Deletion of the article by Times of India is puzzling. Their website still carries the detailed coverage they gave to the index in previous years. In 2016, TOI even carried an infographic to show the status of freedom of press in India and how it had improved from 140 in 2014 to 136 in 2015 to 133 in 2014.

Economic times too had covered the Index in previous years but deleted the story this year.

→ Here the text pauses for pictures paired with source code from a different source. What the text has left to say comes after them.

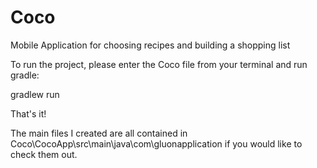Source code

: # Coco
Mobile Application for choosing recipes and building a shopping list

To run the project, please enter the Coco file from your terminal and run gradle:

gradlew run

That's it!

The main files I created are all contained in Coco\CocoApp\src\main\java\com\gluonapplication if you would like to check them out.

The only mention of press freedom on Times of India website is PM Modi’s tweet on the World Press Freedom day saying free and vibrant press is vital for democracy.

The extent of self-censorship shown by some sections of the media in sharing details of India’s rank in the World Press Freedom Index is disturbing. By blocking out the story completely or sharing only selective aspects of it, they have shown how uncomfortable they are about reporting stories criticizing the growth of radical nationalism under the current government. A free and vibrant press is indeed essential for democracy. And the way the Indian media covered the story shows us why India ranked a low 136 out of 180.